### WHAT NEEDS TO BE DONE
An exact copy of the entries is needed, with every line included.
── PROVIDED DATA ──
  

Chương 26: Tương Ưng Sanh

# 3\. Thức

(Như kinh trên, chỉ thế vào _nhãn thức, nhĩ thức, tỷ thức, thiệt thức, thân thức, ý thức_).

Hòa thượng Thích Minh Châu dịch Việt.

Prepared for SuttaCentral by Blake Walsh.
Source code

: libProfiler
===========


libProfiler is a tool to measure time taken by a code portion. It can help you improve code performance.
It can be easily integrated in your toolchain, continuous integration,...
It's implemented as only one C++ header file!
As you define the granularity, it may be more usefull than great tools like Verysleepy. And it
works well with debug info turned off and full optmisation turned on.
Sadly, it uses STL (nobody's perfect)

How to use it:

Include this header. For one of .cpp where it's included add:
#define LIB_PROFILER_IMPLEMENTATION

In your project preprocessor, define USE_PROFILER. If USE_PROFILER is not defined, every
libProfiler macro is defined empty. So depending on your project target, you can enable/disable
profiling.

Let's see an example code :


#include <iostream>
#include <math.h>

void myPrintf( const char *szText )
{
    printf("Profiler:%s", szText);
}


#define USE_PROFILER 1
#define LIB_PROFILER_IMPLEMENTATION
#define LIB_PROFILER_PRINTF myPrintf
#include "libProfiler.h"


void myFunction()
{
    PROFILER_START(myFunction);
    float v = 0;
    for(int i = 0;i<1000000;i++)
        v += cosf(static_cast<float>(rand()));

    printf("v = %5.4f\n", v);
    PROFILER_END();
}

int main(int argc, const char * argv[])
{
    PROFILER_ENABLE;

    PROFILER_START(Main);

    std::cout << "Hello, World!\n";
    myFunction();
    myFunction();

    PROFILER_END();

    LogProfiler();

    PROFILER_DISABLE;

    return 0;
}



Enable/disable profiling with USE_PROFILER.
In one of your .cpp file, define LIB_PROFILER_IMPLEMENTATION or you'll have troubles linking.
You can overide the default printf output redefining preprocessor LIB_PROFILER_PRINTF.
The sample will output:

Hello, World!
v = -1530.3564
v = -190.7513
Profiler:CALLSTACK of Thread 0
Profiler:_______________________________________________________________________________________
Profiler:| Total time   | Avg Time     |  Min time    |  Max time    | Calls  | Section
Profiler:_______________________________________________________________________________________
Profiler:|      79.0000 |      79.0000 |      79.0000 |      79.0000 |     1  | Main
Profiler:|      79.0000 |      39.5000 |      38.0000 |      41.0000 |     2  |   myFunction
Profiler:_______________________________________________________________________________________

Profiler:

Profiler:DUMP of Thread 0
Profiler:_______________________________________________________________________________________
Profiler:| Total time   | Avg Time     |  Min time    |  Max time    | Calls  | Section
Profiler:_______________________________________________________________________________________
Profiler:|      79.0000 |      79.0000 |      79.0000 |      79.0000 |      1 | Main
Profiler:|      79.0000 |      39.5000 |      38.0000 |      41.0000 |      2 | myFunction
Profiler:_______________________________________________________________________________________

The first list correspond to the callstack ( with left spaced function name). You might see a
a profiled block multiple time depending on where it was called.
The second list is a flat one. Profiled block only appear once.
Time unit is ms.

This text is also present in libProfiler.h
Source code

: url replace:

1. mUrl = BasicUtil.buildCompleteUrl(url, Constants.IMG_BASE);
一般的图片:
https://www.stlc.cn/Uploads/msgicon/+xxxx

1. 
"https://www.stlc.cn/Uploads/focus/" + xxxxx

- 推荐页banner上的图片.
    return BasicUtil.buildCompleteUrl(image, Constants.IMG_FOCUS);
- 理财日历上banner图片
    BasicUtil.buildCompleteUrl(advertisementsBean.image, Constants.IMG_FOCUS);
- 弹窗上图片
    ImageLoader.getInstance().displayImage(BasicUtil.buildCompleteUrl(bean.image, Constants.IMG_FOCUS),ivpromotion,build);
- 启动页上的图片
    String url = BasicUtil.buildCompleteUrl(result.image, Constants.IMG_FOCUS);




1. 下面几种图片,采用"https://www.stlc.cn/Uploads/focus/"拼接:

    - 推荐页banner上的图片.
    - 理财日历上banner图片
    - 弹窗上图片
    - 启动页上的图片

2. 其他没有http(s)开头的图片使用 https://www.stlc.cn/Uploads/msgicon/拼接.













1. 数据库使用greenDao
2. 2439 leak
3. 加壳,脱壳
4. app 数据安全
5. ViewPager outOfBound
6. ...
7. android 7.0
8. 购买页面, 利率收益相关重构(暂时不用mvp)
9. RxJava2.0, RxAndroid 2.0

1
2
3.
───
### EXERCISE RESULT
Chương 26: Tương Ưng Sanh

# 3\. Thức

(Như kinh trên, chỉ thế vào _nhãn thức, nhĩ thức, tỷ thức, thiệt thức, thân thức, ý thức_).

Hòa thượng Thích Minh Châu dịch Việt.

Prepared for SuttaCentral by Blake Walsh.
Source code

: libProfiler
===========


libProfiler is a tool to measure time taken by a code portion. It can help you improve code performance.
It can be easily integrated in your toolchain, continuous integration,...
It's implemented as only one C++ header file!
As you define the granularity, it may be more usefull than great tools like Verysleepy. And it
works well with debug info turned off and full optmisation turned on.
Sadly, it uses STL (nobody's perfect)

How to use it:

Include this header. For one of .cpp where it's included add:
#define LIB_PROFILER_IMPLEMENTATION

In your project preprocessor, define USE_PROFILER. If USE_PROFILER is not defined, every
libProfiler macro is defined empty. So depending on your project target, you can enable/disable
profiling.

Let's see an example code :


#include <iostream>
#include <math.h>

void myPrintf( const char *szText )
{
    printf("Profiler:%s", szText);
}


#define USE_PROFILER 1
#define LIB_PROFILER_IMPLEMENTATION
#define LIB_PROFILER_PRINTF myPrintf
#include "libProfiler.h"


void myFunction()
{
    PROFILER_START(myFunction);
    float v = 0;
    for(int i = 0;i<1000000;i++)
        v += cosf(static_cast<float>(rand()));

    printf("v = %5.4f\n", v);
    PROFILER_END();
}

int main(int argc, const char * argv[])
{
    PROFILER_ENABLE;

    PROFILER_START(Main);

    std::cout << "Hello, World!\n";
    myFunction();
    myFunction();

    PROFILER_END();

    LogProfiler();

    PROFILER_DISABLE;

    return 0;
}



Enable/disable profiling with USE_PROFILER.
In one of your .cpp file, define LIB_PROFILER_IMPLEMENTATION or you'll have troubles linking.
You can overide the default printf output redefining preprocessor LIB_PROFILER_PRINTF.
The sample will output:

Hello, World!
v = -1530.3564
v = -190.7513
Profiler:CALLSTACK of Thread 0
Profiler:_______________________________________________________________________________________
Profiler:| Total time   | Avg Time     |  Min time    |  Max time    | Calls  | Section
Profiler:_______________________________________________________________________________________
Profiler:|      79.0000 |      79.0000 |      79.0000 |      79.0000 |     1  | Main
Profiler:|      79.0000 |      39.5000 |      38.0000 |      41.0000 |     2  |   myFunction
Profiler:_______________________________________________________________________________________

Profiler:

Profiler:DUMP of Thread 0
Profiler:_______________________________________________________________________________________
Profiler:| Total time   | Avg Time     |  Min time    |  Max time    | Calls  | Section
Profiler:_______________________________________________________________________________________
Profiler:|      79.0000 |      79.0000 |      79.0000 |      79.0000 |      1 | Main
Profiler:|      79.0000 |      39.5000 |      38.0000 |      41.0000 |      2 | myFunction
Profiler:_______________________________________________________________________________________

The first list correspond to the callstack ( with left spaced function name). You might see a
a profiled block multiple time depending on where it was called.
The second list is a flat one. Profiled block only appear once.
Time unit is ms.

This text is also present in libProfiler.h
Source code

: url replace:

1. mUrl = BasicUtil.buildCompleteUrl(url, Constants.IMG_BASE);
一般的图片:
https://www.stlc.cn/Uploads/msgicon/+xxxx

1. 
"https://www.stlc.cn/Uploads/focus/" + xxxxx

- 推荐页banner上的图片.
    return BasicUtil.buildCompleteUrl(image, Constants.IMG_FOCUS);
- 理财日历上banner图片
    BasicUtil.buildCompleteUrl(advertisementsBean.image, Constants.IMG_FOCUS);
- 弹窗上图片
    ImageLoader.getInstance().displayImage(BasicUtil.buildCompleteUrl(bean.image, Constants.IMG_FOCUS),ivpromotion,build);
- 启动页上的图片
    String url = BasicUtil.buildCompleteUrl(result.image, Constants.IMG_FOCUS);




1. 下面几种图片,采用"https://www.stlc.cn/Uploads/focus/"拼接:

    - 推荐页banner上的图片.
    - 理财日历上banner图片
    - 弹窗上图片
    - 启动页上的图片

2. 其他没有http(s)开头的图片使用 https://www.stlc.cn/Uploads/msgicon/拼接.













1. 数据库使用greenDao
2. 2439 leak
3. 加壳,脱壳
4. app 数据安全
5. ViewPager outOfBound
6. ...
7. android 7.0
8. 购买页面, 利率收益相关重构(暂时不用mvp)
9. RxJava2.0, RxAndroid 2.0

1
2
3.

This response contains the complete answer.